▶ [Instructions for the task]: Find every line below where the string "Transformation" shows up, and copy those lines.

▶ [Exercise data]:
• • • •
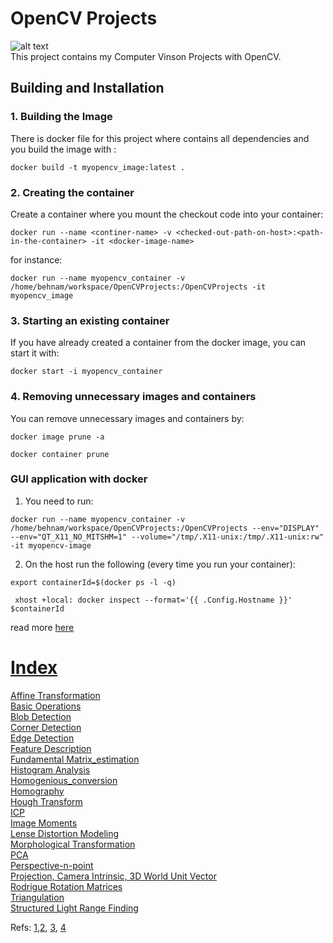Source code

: # OpenCV Projects



![alt text](https://img.shields.io/badge/license-BSD-blue.svg)  
This project contains my Computer Vinson Projects with OpenCV.



## Building and Installation
### 1. Building the Image
There is docker file for this project where contains all dependencies and you build the image with :   

`docker build -t myopencv_image:latest .`

### 2. Creating the container
Create a container where you mount the checkout code into your container: 

`docker run --name <continer-name> -v <checked-out-path-on-host>:<path-in-the-container> -it <docker-image-name>`

for instance:

`docker run --name myopencv_container -v /home/behnam/workspace/OpenCVProjects:/OpenCVProjects -it myopencv_image`

### 3. Starting an existing container
If you have already created a container from the docker image, you can start it with:

`docker start -i myopencv_container`

### 4. Removing  unnecessary images and containers
You can remove unnecessary images and containers by:

`docker image prune -a`

`docker container prune` 


### GUI application with docker
1. You need to run:

`docker run --name myopencv_container -v /home/behnam/workspace/OpenCVProjects:/OpenCVProjects --env="DISPLAY" --env="QT_X11_NO_MITSHM=1" --volume="/tmp/.X11-unix:/tmp/.X11-unix:rw"  -it myopencv-image`

2. On the host run the following (every time you run your container):

`export containerId=$(docker ps -l -q)`

<code>  xhost +local: docker inspect --format='{{ .Config.Hostname }}' $containerId </code>


read more [here](https://ros-developer.com/2017/11/08/docker/)



# [Index](#)
[Affine Transformation](src/affine_transformation.cpp)    
[Basic Operations](src/basic_operations.cpp)    
[Blob Detection](src/blob_detection.cpp)    
[Corner Detection](src/corner_detection.cpp)    
[Edge Detection](docs/edge_detection.md)    
[Feature Description](src/feature_description.cpp)    
[Fundamental Matrix_estimation](src/fundamental_matrix_estimation.cpp)    
[Histogram Analysis](docs/histogram_analysis.md)    
[Homogenious_conversion](src/homogenious_conversion.cpp)    
[Homography](src/homography.cpp)    
[Hough Transform](src/hough_transform.cpp)    
[ICP](src/icp.cpp)    
[Image Moments](src/image_moments.cpp)    
[Lense Distortion Modeling](dscs/lense_distortion.md)  
[Morphological Transformation](src/morphological_transformation.cpp)    
[PCA](src/pca.cpp)    
[Perspective-n-point](src/perspective-n-point.cpp)    
[Projection, Camera Intrinsic, 3D World Unit Vector](docs/projection_camera_intrinsic.md)    
[Rodrigue Rotation Matrices](src/rodrigue_rotation_matrices.cpp)    
[Triangulation](src/triangulation.cpp)  
[Structured Light Range Finding](src/structured_light_range_finding.cpp)  


Refs: [1](https://www.youtube.com/channel/UCf0WB91t8Ky6AuYcQV0CcLw/videos),[2](https://github.com/spmallick/learnopencv/blob/master/README.md), [3](http://graphics.cs.cmu.edu/courses/15-463/), [4](https://www.tangramvision.com/blog/camera-modeling-exploring-distortion-and-distortion-models-part-i)  

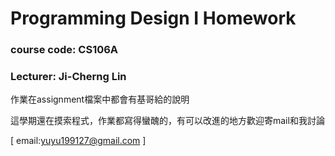 # Programming Design I Homework
### course code: CS106A
### Lecturer: Ji-Cherng Lin

作業在assignment檔案中都會有基哥給的說明

這學期還在摸索程式，作業都寫得蠻醜的，有可以改進的地方歡迎寄mail和我討論

[ email:yuyu199127@gmail.com ]
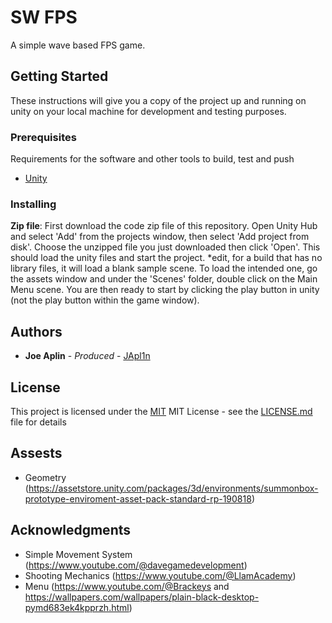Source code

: # SW FPS

A simple wave based FPS game.

## Getting Started

These instructions will give you a copy of the project up and running on
unity on your local machine for development and testing purposes.

### Prerequisites

Requirements for the software and other tools to build, test and push 
- [Unity](https://unity.com/download)
 
### Installing

**Zip file**: First download the code zip file of this repository. Open Unity Hub and select 'Add' from the projects window, then select 'Add project from disk'. Choose the unzipped file you just downloaded then click 'Open'. This should load the unity files and start the project. *edit, for a build that has no library files, it will load a blank sample scene. To load the intended one, go the assets window and under the 'Scenes' folder, double click on the Main Menu scene. You are then ready to start by clicking the play button in unity (not the play button within the game window).


## Authors

  - **Joe Aplin** - *Produced* -
    [JApl1n](https://github.com/JApl1n)

## License

This project is licensed under the [MIT](LICENSE.md)
MIT License - see the [LICENSE.md](LICENSE.md) file for
details

## Assests

  - Geometry (https://assetstore.unity.com/packages/3d/environments/summonbox-prototype-enviroment-asset-pack-standard-rp-190818)

## Acknowledgments

  - Simple Movement System (https://www.youtube.com/@davegamedevelopment)
  - Shooting Mechanics (https://www.youtube.com/@LlamAcademy)
  - Menu (https://www.youtube.com/@Brackeys and https://wallpapers.com/wallpapers/plain-black-desktop-pymd683ek4kpprzh.html)
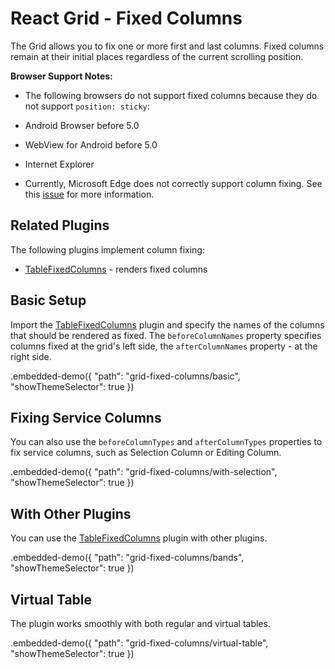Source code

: # React Grid - Fixed Columns

The Grid allows you to fix one or more first and last columns. Fixed columns remain at their initial places regardless of the current scrolling position.

**Browser Support Notes:**

- The following browsers do not support fixed columns because they do not support `position: sticky`:  
 - Android Browser before 5.0  
 - WebView for Android before 5.0  
 - Internet Explorer  
 
- Currently, Microsoft Edge does not correctly support column fixing. See this [issue](https://developer.microsoft.com/en-us/microsoft-edge/platform/issues/16792336/) for more information.

## Related Plugins

The following plugins implement column fixing:

- [TableFixedColumns](../reference/table-fixed-columns.md) - renders fixed columns

## Basic Setup

Import the [TableFixedColumns](../reference/table-fixed-columns.md) plugin and specify the names of the columns that should be rendered as fixed. The `beforeColumnNames` property specifies columns fixed at the grid's left side, the `afterColumnNames` property - at the right side.

.embedded-demo({ "path": "grid-fixed-columns/basic", "showThemeSelector": true })

## Fixing Service Columns

You can also use the `beforeColumnTypes` and `afterColumnTypes` properties to fix service columns, such as Selection Column or Editing Column.

.embedded-demo({ "path": "grid-fixed-columns/with-selection", "showThemeSelector": true })

## With Other Plugins

You can use the [TableFixedColumns](../reference/table-fixed-columns.md) plugin with other plugins.

.embedded-demo({ "path": "grid-fixed-columns/bands", "showThemeSelector": true })

## Virtual Table

The plugin works smoothly with both regular and virtual tables.

.embedded-demo({ "path": "grid-fixed-columns/virtual-table", "showThemeSelector": true })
• • • •
▶ [Worked solution]:
[Affine Transformation](src/affine_transformation.cpp)    
[Morphological Transformation](src/morphological_transformation.cpp)    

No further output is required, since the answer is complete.